Applying early warning indicators to predict critical transitions in a lake undergoing multiple changes.

机构信息

Department of Biology, Trent University, Peterborough, Ontario, Canada.

Ontario Ministry of the Environment, Conservation and Parks, Toronto, Ontario, Canada.

出版信息

Ecol Appl. 2022 Oct;32(7):e2685. doi: 10.1002/eap.2685. Epub 2022 Jul 24.

Abstract

Lakes are dynamic ecosystems that can transition among stable states. Since ecosystem-scale transitions can be detrimental and difficult to reverse, being able to predict impending critical transitions in state variables has become a major area of research. However, not all transitions are detrimental, and there is considerable interest in better evaluating the success of management interventions to support adaptive management strategies. Here, we retrospectively evaluated the agreement between time series statistics (i.e., standard deviation, autocorrelation, skewness, and kurtosis-also known as early warning indicators) and breakpoints in state variables in a lake (Lake Simcoe, Ontario, Canada) that has improved from a state of eutrophication. Long-term (1980 to 2019) monitoring data collected fortnightly throughout the ice-free season were used to evaluate historical changes in 15 state variables (e.g., dissolved organic carbon, phosphorus, chlorophyll a) and multivariate-derived time series at three monitoring stations (shallow, middepth, deep) in Lake Simcoe. Time series results from the two deep-water stations indicate that over this period Lake Simcoe transitioned from an algal-dominated state toward a state with increased water clarity (i.e., Secchi disk depth) and silica and lower nutrient and chlorophyll a concentrations, which coincided with both substantial management intervention and the establishment of invasive species (e.g., Dreissenid mussels). Consistent with improvement, Secchi depth at the deep-water stations demonstrated expected trends in statistical indicators prior to identified breakpoints, whereas total phosphorus and chlorophyll a revealed more nuanced patterns.

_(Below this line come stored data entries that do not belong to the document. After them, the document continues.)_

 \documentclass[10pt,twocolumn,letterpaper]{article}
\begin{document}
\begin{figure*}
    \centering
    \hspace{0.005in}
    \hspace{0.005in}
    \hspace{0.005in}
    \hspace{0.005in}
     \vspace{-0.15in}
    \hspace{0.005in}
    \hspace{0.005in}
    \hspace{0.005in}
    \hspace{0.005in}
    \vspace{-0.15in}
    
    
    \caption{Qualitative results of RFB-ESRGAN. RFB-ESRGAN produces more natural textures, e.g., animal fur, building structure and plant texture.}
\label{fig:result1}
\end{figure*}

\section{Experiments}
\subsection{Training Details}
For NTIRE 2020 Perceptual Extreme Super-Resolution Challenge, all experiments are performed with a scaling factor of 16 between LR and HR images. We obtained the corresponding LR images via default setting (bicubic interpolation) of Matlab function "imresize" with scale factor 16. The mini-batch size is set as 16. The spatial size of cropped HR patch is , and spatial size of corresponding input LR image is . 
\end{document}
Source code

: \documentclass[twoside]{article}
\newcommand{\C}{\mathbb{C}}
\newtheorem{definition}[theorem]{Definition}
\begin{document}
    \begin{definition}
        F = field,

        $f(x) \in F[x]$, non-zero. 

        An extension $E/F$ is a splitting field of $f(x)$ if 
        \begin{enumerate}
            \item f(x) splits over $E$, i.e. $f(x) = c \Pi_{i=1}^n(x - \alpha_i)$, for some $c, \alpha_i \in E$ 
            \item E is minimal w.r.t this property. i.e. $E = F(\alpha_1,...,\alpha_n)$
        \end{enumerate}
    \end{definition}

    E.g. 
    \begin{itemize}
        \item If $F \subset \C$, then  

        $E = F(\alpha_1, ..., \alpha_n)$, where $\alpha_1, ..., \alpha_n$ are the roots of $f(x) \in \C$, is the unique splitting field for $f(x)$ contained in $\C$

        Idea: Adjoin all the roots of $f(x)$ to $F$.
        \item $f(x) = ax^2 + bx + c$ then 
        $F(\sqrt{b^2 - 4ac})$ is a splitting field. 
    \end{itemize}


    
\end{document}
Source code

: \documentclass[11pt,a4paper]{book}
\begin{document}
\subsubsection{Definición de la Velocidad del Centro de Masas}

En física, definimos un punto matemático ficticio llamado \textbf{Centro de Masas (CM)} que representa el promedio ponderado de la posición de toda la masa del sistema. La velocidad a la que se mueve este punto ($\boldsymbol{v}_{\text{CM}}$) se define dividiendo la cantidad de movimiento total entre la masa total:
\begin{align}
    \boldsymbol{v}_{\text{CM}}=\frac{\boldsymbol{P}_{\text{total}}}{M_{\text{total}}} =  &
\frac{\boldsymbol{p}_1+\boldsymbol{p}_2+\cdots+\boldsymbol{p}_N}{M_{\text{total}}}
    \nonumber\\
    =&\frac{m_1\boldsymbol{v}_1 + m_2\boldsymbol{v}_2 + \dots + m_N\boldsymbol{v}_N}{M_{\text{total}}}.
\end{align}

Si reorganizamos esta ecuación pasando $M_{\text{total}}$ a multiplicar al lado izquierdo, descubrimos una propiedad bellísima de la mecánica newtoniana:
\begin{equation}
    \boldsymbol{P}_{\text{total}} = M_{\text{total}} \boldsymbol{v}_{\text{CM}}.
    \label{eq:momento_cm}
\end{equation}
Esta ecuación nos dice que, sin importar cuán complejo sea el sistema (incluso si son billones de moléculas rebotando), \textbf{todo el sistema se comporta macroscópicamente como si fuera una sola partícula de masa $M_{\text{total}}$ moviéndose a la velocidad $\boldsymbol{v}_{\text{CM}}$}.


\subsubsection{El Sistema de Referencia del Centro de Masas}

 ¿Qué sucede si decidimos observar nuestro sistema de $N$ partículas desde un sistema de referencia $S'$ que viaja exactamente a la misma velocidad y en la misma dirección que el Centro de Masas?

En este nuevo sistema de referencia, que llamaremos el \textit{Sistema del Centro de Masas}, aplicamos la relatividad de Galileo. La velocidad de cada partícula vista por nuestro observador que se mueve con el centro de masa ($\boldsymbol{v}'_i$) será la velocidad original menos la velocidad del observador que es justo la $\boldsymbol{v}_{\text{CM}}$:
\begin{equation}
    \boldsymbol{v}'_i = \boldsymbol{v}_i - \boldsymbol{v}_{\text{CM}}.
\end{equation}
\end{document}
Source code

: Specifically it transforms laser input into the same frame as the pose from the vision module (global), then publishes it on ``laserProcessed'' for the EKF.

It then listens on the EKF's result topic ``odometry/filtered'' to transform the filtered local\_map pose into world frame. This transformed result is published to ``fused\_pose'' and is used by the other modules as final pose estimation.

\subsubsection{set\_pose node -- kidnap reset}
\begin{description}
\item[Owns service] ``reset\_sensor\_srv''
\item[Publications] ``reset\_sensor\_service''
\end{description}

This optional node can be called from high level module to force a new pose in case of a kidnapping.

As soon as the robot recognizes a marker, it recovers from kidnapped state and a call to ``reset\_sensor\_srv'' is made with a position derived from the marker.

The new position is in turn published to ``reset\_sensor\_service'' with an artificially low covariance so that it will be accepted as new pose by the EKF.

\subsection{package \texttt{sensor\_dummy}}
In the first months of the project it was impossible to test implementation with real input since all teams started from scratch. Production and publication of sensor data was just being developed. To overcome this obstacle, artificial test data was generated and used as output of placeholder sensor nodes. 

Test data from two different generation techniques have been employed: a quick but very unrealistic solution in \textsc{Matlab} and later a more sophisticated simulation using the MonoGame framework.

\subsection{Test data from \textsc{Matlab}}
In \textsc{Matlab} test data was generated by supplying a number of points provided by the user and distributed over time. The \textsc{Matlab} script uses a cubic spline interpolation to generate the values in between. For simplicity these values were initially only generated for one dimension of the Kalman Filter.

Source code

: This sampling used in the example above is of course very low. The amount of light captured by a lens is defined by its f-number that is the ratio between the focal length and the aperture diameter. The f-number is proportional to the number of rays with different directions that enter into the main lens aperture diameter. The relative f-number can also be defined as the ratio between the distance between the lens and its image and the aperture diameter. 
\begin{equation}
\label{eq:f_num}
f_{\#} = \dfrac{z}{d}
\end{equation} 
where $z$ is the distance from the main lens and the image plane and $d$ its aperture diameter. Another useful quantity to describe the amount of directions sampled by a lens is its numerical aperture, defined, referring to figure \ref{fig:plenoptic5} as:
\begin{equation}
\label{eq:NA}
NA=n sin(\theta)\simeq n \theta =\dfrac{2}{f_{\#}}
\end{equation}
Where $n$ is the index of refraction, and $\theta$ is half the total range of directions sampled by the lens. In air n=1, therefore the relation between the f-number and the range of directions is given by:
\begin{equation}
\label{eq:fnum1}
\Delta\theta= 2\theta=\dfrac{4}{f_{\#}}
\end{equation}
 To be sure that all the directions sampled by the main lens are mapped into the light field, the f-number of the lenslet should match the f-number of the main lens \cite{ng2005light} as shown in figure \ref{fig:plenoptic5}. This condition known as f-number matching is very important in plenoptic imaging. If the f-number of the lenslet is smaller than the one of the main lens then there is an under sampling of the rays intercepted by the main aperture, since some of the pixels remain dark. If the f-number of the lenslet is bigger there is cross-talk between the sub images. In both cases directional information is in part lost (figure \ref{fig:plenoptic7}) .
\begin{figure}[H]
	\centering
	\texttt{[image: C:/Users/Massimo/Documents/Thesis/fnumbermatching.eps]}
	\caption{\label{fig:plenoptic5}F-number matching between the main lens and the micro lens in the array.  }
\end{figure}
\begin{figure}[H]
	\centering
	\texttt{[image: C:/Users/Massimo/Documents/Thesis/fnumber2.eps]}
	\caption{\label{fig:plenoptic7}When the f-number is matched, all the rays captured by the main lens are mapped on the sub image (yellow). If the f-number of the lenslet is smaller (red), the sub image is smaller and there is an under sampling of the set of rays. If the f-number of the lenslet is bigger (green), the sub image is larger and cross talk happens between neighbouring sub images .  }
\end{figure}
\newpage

Overall, state variables were largely found to yield inconsistent trends in statistical indicators, so many breakpoints were likely not reflective of traditional bifurcation critical transitions. Nevertheless, statistical indicators of state variable time series may be a valuable tool for the adaptive management and long-term monitoring of lake ecosystems, but we call for more research within the domain of early warning indicators to establish a better understanding of state variable behavior prior to lake changes.

摘要

湖泊是动态的生态系统,可以在稳定状态之间转变。由于生态系统规模的转变可能有害且难以逆转,因此能够预测状态变量即将发生的关键转变已成为一个主要的研究领域。然而,并非所有转变都是有害的,人们对更好地评估管理干预措施的成功以支持适应性管理策略的兴趣也很大。在这里,我们回顾性地评估了时间序列统计数据(即标准差、自相关、偏度和峰度——也称为预警指标)与安大略省西蒙湖(加拿大)状态变量中的转折点之间的一致性,该湖的富营养化状态已经得到改善。长期(1980 年至 2019 年)监测数据每两周在整个无冰季节收集一次,用于评估西蒙湖 15 个状态变量(例如溶解有机碳、磷、叶绿素 a)和多维衍生时间序列的历史变化在西蒙湖的三个监测站(浅、中深、深)。来自两个深水站的时间序列结果表明,在此期间,西蒙湖从藻类占主导地位的状态转变为具有更高水清晰度(即塞奇盘深度)和硅以及较低养分和叶绿素 a 浓度的状态,这与大量管理干预和入侵物种的建立(例如,贻贝)相吻合。与改善一致,深水站的塞奇深度在确定的转折点之前显示出统计指标的预期趋势,而总磷和叶绿素 a 则显示出更为微妙的模式。总体而言,状态变量在统计指标上主要表现出不一致的趋势,因此许多转折点可能不是传统二分叉关键转变的反映。尽管如此,状态变量时间序列的统计指标可能是湖泊生态系统适应性管理和长期监测的有价值工具,但我们呼吁在预警指标领域进行更多研究,以在湖泊变化之前更好地了解状态变量的行为。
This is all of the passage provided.